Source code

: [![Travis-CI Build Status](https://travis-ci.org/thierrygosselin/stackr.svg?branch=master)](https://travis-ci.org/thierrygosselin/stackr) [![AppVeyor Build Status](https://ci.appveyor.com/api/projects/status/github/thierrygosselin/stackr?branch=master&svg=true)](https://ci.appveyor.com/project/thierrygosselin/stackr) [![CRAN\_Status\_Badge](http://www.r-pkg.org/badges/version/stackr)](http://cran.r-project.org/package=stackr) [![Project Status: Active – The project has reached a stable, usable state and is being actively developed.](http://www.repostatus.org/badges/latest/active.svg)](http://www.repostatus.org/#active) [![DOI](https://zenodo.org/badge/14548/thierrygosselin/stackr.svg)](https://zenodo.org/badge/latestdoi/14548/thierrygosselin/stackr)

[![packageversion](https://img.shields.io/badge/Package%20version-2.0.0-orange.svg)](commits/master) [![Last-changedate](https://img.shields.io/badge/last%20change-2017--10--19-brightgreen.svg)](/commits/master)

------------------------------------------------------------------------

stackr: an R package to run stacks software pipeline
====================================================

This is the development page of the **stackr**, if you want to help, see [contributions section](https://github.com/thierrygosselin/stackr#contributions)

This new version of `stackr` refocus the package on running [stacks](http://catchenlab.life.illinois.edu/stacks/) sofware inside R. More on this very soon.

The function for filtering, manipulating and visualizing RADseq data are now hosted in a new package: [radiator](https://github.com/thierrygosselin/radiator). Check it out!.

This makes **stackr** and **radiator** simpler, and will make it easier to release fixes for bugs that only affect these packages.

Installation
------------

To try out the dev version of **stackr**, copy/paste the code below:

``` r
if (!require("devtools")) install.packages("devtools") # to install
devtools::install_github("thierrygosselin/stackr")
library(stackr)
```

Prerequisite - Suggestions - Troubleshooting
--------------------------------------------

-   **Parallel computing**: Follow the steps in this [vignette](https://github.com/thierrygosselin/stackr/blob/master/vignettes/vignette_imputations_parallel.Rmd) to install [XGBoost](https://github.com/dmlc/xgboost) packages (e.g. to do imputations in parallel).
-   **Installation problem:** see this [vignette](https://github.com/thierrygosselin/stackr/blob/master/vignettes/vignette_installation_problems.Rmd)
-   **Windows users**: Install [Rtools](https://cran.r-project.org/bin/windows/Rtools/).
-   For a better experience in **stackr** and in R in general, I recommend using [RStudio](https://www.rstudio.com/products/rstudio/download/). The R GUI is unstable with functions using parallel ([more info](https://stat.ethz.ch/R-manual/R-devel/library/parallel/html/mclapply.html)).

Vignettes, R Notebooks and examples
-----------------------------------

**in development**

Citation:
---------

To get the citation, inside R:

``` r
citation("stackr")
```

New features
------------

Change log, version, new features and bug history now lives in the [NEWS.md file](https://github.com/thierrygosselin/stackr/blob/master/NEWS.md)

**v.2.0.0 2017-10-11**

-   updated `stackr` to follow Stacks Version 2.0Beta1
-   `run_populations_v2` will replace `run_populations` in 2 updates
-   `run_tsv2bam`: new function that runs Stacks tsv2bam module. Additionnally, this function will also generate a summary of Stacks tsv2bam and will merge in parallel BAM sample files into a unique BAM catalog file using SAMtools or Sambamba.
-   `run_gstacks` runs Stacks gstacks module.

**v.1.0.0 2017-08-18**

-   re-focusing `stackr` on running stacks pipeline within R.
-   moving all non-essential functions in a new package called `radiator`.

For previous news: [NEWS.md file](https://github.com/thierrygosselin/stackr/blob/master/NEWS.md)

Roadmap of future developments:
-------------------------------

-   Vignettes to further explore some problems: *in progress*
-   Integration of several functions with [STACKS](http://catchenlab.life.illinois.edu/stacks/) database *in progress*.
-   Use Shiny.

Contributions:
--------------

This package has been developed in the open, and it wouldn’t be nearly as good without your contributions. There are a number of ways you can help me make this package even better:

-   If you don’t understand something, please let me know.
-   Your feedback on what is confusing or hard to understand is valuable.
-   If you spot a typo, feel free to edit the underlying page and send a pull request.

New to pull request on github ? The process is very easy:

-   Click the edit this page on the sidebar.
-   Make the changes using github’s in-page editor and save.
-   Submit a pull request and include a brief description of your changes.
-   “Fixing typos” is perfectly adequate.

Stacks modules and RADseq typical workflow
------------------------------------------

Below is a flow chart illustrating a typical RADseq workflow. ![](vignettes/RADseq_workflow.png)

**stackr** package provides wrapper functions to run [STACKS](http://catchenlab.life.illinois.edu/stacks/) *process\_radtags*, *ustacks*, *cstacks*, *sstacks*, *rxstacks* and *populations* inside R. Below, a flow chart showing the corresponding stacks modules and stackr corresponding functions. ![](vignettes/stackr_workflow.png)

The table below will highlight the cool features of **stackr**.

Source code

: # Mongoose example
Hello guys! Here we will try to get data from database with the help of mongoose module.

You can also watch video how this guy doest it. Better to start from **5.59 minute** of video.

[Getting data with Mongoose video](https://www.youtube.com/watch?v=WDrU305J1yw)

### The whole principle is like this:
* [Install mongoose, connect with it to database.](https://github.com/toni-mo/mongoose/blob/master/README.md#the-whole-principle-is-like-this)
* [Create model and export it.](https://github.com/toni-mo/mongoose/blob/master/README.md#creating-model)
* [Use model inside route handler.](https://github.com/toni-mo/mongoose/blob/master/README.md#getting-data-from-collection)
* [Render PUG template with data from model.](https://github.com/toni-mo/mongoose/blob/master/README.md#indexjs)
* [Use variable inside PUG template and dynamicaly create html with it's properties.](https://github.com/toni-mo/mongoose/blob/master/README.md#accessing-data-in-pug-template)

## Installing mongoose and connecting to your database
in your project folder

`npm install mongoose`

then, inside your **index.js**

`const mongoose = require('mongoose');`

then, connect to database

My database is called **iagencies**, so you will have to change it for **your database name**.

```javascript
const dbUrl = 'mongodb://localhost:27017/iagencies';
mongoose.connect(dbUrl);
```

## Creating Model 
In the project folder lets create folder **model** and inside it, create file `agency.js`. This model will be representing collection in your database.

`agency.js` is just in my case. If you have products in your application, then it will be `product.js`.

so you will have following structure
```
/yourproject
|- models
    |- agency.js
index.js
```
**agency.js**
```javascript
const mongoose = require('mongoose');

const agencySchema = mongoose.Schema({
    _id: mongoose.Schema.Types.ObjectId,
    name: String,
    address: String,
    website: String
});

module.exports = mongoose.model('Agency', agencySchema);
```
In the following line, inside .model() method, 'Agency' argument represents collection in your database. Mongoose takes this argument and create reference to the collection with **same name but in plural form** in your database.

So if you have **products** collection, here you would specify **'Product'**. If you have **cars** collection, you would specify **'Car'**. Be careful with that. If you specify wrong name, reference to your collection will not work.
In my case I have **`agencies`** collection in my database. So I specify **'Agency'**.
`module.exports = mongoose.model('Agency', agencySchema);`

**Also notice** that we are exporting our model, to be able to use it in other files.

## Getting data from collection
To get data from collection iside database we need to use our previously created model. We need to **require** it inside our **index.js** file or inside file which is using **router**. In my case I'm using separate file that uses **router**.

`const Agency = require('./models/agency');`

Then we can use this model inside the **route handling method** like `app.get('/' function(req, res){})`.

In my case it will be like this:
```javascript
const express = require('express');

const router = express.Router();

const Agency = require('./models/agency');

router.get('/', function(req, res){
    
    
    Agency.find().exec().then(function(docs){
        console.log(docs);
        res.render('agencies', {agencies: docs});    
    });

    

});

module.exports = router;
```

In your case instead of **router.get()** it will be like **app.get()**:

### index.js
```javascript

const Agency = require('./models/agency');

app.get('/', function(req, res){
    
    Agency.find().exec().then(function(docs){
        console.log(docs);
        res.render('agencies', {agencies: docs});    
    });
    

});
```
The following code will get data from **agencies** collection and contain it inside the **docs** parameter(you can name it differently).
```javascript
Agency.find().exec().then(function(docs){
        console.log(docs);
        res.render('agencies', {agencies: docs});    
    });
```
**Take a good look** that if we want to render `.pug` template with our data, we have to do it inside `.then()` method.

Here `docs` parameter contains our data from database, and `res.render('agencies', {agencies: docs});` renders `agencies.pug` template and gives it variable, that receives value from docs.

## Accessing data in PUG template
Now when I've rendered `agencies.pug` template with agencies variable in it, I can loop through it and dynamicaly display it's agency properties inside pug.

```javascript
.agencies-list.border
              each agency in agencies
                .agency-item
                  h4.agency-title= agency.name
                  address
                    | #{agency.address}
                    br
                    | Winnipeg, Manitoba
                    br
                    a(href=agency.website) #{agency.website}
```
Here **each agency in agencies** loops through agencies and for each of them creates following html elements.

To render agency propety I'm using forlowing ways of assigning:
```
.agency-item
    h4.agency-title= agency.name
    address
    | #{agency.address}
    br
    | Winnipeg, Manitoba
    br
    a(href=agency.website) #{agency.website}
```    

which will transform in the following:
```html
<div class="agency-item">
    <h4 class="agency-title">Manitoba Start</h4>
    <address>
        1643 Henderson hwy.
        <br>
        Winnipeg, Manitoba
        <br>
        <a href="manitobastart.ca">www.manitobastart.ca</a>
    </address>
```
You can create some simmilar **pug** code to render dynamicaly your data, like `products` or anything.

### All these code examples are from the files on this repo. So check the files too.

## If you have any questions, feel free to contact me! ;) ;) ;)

● ABOUT THIS EXERCISE
The word to find is "models". Copy every line of the records that holds it.

● SOLUTION TO THE PROBLEM
|- models
`const Agency = require('./models/agency');`
const Agency = require('./models/agency');
const Agency = require('./models/agency');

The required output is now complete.